The promotions were only recently discovered by top county administrators, who did not greet the matter with open arms.
"It has become evident that departments have been routinely promoting...knowing full well the tremendous budget constraints that the county is operating under," wrote John Nilon, county administrative officer, in a report to supervisors.
Supervisors moved Tuesday to include promotions in the hiring restriction program they OK'd in January. The program requires approval from Nilon's office before departments hire, or now promote, workers. The process includes justifying the extra expense.
Some departments, such as fire and sheriff, have military-style command structures that necessitate promotions.
Next week, the board will learn from county lawyers whether it can vote to reverse some or all of the promotions made after January's hiring restrictions were put in place. At least one supervisor, Ray Watson, said Wednesday he probably would not support rolling back promotions already granted.
While the $1.1 million in raises might seem paltry compared to the county's nearly $1.5 billion regular budget this fiscal year, the promotions were made during dire financial times.
Department heads need to cut $55 million in general fund spending before the new budget year starts July 1. They already cut the general fund by $100 million to make ends meet in the current fiscal year.
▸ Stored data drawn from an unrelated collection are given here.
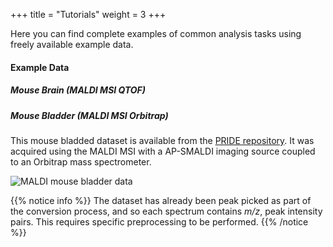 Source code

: +++
title = "Tutorials"
weight = 3
+++

Here you can find complete examples of common analysis tasks using freely available example data.

#### Example Data

##### Mouse Brain (MALDI MSI QTOF)


##### Mouse Bladder (MALDI MSI Orbitrap)
This mouse bladded dataset is available from the [PRIDE repository](https://www.ebi.ac.uk/pride/archive/projects/PXD001283). It was acquired using the MALDI MSI with a AP-SMALDI imaging source coupled to an Orbitrap mass spectrometer. 

![MALDI mouse bladder data](https://ms-imaging.org/wp/wp-content/uploads/2009/08/blue741green798red743_pride-imzml.jpg?width=30pc)

{{% notice info %}}
The dataset has already been peak picked as part of the conversion process, and so each spectrum contains _m/z_, peak intensity pairs. This requires specific preprocessing to be performed.
{{% /notice %}} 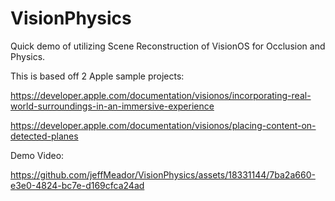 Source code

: # VisionPhysics

Quick demo of utilizing Scene Reconstruction of VisionOS for Occlusion and Physics. 

This is based off 2 Apple sample projects:

https://developer.apple.com/documentation/visionos/incorporating-real-world-surroundings-in-an-immersive-experience

https://developer.apple.com/documentation/visionos/placing-content-on-detected-planes

Demo Video:

https://github.com/jeffMeador/VisionPhysics/assets/18331144/7ba2a660-e3e0-4824-bc7e-d169cfca24ad

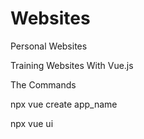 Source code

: # Websites
Personal Websites

Training Websites With Vue.js

The Commands

npx vue create app_name

npx vue ui

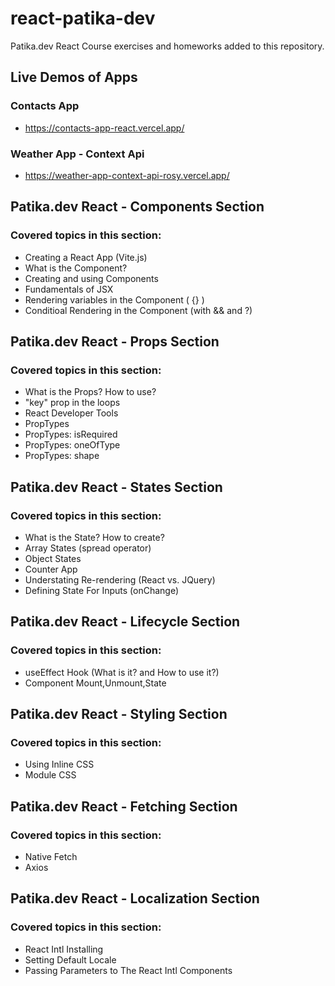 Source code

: # react-patika-dev
 Patika.dev React Course exercises and homeworks added to this repository.

## Live Demos of Apps
### Contacts App
* https://contacts-app-react.vercel.app/

### Weather App - Context Api
* https://weather-app-context-api-rosy.vercel.app/



## Patika.dev React - Components Section

### Covered topics in this section:
* Creating a React App (Vite.js)
* What is the Component?
* Creating and using Components
* Fundamentals of JSX
* Rendering variables in the Component ( {} )
* Conditioal Rendering in the Component (with && and ?)


## Patika.dev React - Props Section

### Covered topics in this section:
* What is the Props? How to use?
* "key" prop in the loops
* React Developer Tools
* PropTypes
* PropTypes: isRequired
* PropTypes: oneOfType
* PropTypes: shape


## Patika.dev React - States Section

### Covered topics in this section:
* What is the State? How to create?
* Array States (spread operator)
* Object States
* Counter App
* Understating Re-rendering (React vs. JQuery)
* Defining State For Inputs (onChange)


## Patika.dev React - Lifecycle Section

### Covered topics in this section:
* useEffect Hook (What is it? and How to use it?)
* Component Mount,Unmount,State 


## Patika.dev React - Styling Section

### Covered topics in this section:
* Using Inline CSS 
* Module CSS


## Patika.dev React - Fetching Section

### Covered topics in this section:
* Native Fetch
* Axios


## Patika.dev React - Localization Section

### Covered topics in this section:
* React Intl Installing
* Setting Default Locale
* Passing Parameters to The React Intl Components












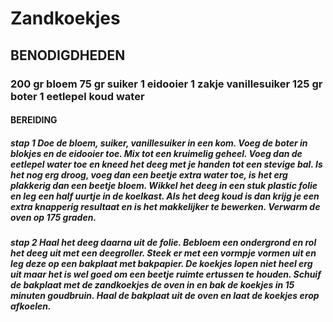 # Zandkoekjes

## BENODIGDHEDEN

### 200 gr bloem 75 gr suiker 1 eidooier 1 zakje vanillesuiker 125 gr boter 1 eetlepel koud water

#### BEREIDING

##### stap 1 Doe de bloem, suiker, vanillesuiker in een kom. Voeg de boter in blokjes en de eidooier toe. Mix tot een kruimelig geheel. Voeg dan de eetlepel water toe en kneed het deeg met je handen tot een stevige bal. Is het nog erg droog, voeg dan een beetje extra water toe, is het erg plakkerig dan een beetje bloem. Wikkel het deeg in een stuk plastic folie en leg een half uurtje in de koelkast. Als het deeg koud is dan krijg je een extra knapperig resultaat en is het makkelijker te bewerken. Verwarm de oven op 175 graden.

##### stap 2 Haal het deeg daarna uit de folie. Bebloem een ondergrond en rol het deeg uit met een deegroller. Steek er met een vormpje vormen uit en leg deze op een bakplaat met bakpapier. De koekjes lopen niet heel erg uit maar het is wel goed om een beetje ruimte ertussen te houden. Schuif de bakplaat met de zandkoekjes de oven in en bak de koekjes in 15 minuten goudbruin. Haal de bakplaat uit de oven en laat de koekjes erop afkoelen.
Major layoffs are a real possibility this budget season, leaders say.
It wasn't immediately clear Wednesday whether restricting promotions would require a courtesy meeting with employee unions or more formal action. The issue will likely need a legal opinion from county lawyers, Nilon said.
At least one union official did not take well to the new rule.
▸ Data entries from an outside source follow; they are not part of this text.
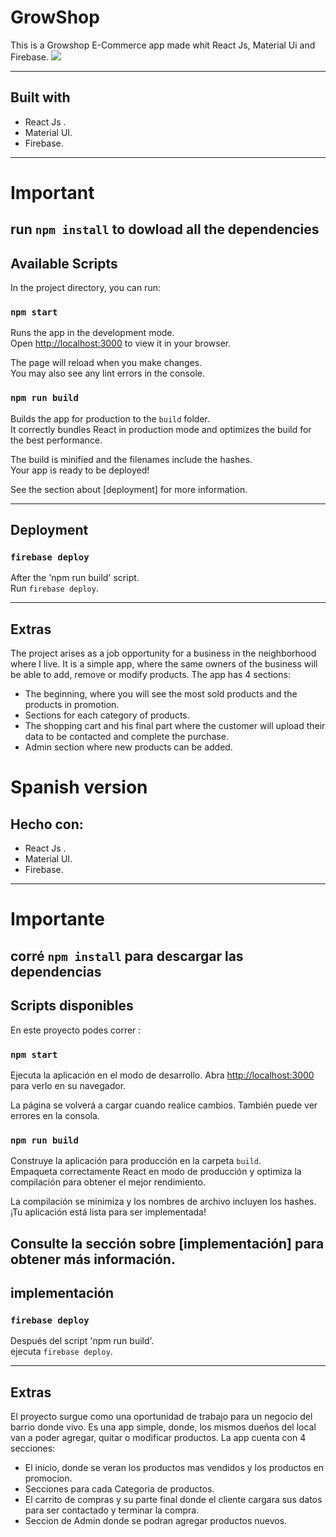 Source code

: # GrowShop

This is a Growshop E-Commerce app made whit React Js, Material Ui and Firebase.
![](src%5CAnimation.gif)
____
## Built with
- React Js .
- Material UI.
- Firebase.
 
____
 # Important


 run `npm install` to dowload all the dependencies
--
## Available Scripts

In the project directory, you can run:

### `npm start`

Runs the app in the development mode.\
Open [http://localhost:3000](http://localhost:3000) to view it in your browser.

The page will reload when you make changes.\
You may also see any lint errors in the console.


### `npm run build`

Builds the app for production to the `build` folder.\
It correctly bundles React in production mode and optimizes the build for the best performance.

The build is minified and the filenames include the hashes.\
Your app is ready to be deployed!

See the section about [deployment] for more information.

-----

## Deployment 
### `firebase deploy`

After the 'npm run build' script.
<br> Run `firebase deploy`.


---
## Extras

The project arises as a job opportunity for a business in the neighborhood where I live. It is a simple app, where the same owners of the business will be able to add, remove or modify products.
The app has 4 sections:

  - The beginning, where you will see the most sold products and the products in promotion.
  - Sections for each category of products.
  - The shopping cart and his final part where the customer will upload their data to be contacted and complete the purchase.
  - Admin section where new products can be added. 

# Spanish version

## Hecho con:
- React Js .
- Material UI.
- Firebase.
 
____
 # Importante


 corré `npm install` para descargar las dependencias
--
## Scripts disponibles

En este proyecto podes correr :

### `npm start`
Ejecuta la aplicación en el modo de desarrollo.
Abra [http://localhost:3000](http://localhost:3000) para verlo en su navegador.

La página se volverá a cargar cuando realice cambios.
También puede ver errores  en la consola.


### `npm run build`

Construye la aplicación para producción en la carpeta `build`.\
Empaqueta correctamente React en modo de producción y optimiza la compilación para obtener el mejor rendimiento.

La compilación se minimiza y los nombres de archivo incluyen los hashes.\
¡Tu aplicación está lista para ser implementada!

Consulte la sección sobre [implementación] para obtener más información.
-----

## implementación 
### `firebase deploy`

Después del script 'npm run build'.
<br> ejecuta `firebase deploy`.


---
## Extras
El proyecto surgue como una oportunidad de trabajo para un negocio del barrio donde vivo. Es una app simple, donde, los mismos dueños del local van a poder agregar, quitar o modificar productos. 
La app cuenta con 4 secciones:

 - El inicio, donde se veran los productos mas vendidos y los productos en promocion.
 - Secciones para cada Categoria de productos.
 - El carrito de compras y su parte final donde el cliente cargara sus datos para ser contactado y terminar la compra.
 - Seccion de Admin donde se podran agregar productos nuevos.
The promotions in question were designed to save the county labor costs by having employees hired below wage rates with the commitment they'd later be promoted without having to go through additional testing or interviews, said Chuck Waide, director of SEIU Local 521. Such so-called "flex" promotions only require department head approval.
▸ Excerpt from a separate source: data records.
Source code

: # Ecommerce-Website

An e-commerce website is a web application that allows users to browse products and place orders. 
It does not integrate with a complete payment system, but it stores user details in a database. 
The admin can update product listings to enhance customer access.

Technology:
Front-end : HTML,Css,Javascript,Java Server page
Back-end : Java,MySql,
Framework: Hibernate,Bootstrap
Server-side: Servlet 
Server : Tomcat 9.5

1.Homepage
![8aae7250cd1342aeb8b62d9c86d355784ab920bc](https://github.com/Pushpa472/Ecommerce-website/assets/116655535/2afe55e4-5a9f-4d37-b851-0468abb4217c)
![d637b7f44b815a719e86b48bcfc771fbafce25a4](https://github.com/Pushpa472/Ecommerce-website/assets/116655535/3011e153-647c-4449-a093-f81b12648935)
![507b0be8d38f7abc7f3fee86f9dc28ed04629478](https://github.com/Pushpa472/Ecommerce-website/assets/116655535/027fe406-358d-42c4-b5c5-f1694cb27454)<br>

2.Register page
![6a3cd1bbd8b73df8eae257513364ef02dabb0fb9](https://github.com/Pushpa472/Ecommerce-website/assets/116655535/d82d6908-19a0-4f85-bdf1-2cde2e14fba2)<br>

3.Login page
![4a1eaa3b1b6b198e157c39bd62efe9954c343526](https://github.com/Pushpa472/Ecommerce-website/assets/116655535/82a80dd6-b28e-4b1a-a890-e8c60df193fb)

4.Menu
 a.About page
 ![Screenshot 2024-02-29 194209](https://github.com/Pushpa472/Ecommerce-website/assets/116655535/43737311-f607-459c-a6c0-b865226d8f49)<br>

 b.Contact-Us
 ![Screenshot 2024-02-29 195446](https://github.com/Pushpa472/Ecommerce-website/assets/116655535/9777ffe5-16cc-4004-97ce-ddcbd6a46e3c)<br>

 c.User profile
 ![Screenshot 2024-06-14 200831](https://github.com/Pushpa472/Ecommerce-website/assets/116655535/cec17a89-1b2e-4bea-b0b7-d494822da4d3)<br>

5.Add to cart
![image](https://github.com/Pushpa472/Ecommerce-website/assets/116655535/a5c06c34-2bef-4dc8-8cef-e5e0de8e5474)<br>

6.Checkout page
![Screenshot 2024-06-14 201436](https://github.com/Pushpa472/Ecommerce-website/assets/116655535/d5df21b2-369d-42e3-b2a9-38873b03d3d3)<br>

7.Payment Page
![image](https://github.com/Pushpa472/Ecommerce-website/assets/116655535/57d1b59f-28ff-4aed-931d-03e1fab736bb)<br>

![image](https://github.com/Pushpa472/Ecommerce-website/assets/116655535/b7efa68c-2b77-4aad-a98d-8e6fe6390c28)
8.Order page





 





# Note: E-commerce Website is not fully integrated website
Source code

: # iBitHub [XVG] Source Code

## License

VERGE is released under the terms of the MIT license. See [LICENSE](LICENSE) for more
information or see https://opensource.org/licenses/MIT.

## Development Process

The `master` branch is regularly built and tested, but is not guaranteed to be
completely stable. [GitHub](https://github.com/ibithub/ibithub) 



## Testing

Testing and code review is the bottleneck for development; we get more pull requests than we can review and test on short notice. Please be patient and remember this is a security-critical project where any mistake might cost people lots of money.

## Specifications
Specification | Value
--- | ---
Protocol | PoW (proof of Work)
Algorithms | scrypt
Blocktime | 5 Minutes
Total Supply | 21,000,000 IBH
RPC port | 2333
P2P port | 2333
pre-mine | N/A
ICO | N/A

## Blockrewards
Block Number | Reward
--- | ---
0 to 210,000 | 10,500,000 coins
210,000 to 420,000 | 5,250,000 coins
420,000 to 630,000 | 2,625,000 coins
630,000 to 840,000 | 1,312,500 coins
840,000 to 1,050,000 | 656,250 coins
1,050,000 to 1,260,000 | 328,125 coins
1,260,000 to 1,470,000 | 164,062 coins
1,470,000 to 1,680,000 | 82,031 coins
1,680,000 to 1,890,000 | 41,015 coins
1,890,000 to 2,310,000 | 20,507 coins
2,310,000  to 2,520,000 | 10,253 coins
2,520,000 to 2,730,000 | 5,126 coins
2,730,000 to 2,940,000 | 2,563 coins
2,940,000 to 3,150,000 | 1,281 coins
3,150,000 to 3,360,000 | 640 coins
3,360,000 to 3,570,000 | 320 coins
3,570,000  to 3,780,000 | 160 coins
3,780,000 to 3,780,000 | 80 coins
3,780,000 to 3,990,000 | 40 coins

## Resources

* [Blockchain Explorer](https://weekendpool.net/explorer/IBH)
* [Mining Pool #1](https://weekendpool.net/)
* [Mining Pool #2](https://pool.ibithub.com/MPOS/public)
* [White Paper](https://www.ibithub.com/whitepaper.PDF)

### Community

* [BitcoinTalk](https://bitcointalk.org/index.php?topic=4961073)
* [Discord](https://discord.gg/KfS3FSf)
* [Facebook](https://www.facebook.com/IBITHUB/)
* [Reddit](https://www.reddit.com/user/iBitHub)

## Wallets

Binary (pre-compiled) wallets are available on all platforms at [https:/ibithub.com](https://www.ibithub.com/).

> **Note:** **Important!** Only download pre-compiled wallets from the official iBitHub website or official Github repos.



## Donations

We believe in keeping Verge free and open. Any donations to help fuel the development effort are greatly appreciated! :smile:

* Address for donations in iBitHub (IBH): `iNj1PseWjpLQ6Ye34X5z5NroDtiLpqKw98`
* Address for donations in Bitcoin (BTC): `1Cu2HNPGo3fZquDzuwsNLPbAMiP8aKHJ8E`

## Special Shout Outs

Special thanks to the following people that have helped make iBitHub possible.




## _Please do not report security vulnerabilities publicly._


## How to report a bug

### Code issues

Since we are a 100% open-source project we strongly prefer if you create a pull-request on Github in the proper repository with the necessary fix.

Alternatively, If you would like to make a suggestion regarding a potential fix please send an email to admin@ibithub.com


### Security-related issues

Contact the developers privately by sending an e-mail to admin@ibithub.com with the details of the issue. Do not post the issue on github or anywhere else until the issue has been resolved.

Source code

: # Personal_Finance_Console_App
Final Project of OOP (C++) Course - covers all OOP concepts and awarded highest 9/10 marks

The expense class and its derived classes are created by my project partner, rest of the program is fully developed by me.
"To eliminate the flex position promotions would be withdrawing a condition of employment," Waide said. "That is the same as an employer breaking their word or violating an employment contract."
The union represents about 6,400 blue- and white-collar county workers.
Susan Wells, the county's employee relations officer, said she thinks the new restrictions were made on solid ground because of the county's fiscal emergency status.
Nilon said he didn't think any of the promotions were made maliciously or that department heads were trying to skirt rules.
Rather, the situation was more a result of doing business as usual.
Kern County's dire budget situation now demands a "white-hot spotlight" be focused on all spending, he said.
While no one is accused of wrongdoing, one department head offered insight into the matter in an e-mail sent to Nilon and supervisors before Tuesday's board meeting.
Pat Cheadle, who heads the Human Services Department, said in the e-mail she had assumed the flex promotions were a union issue that required a meeting with labor representatives to change.
"Speaking for Human Services, we have always operated under the assumption that the employee is entitled to their flex promotion as long as they were meeting performance outcomes for their job classification," wrote Cheadle, who could not be reached by telephone late Wednesday.
Also next week, supervisors will vote on whether to freeze pay for department heads. With numerous staff changes of late, there are many new department chiefs who would normally expect regular raises and cost-of-living increases, Nilon said.
"We simply cannot do business as we have," said Supervisor Mike Maggard.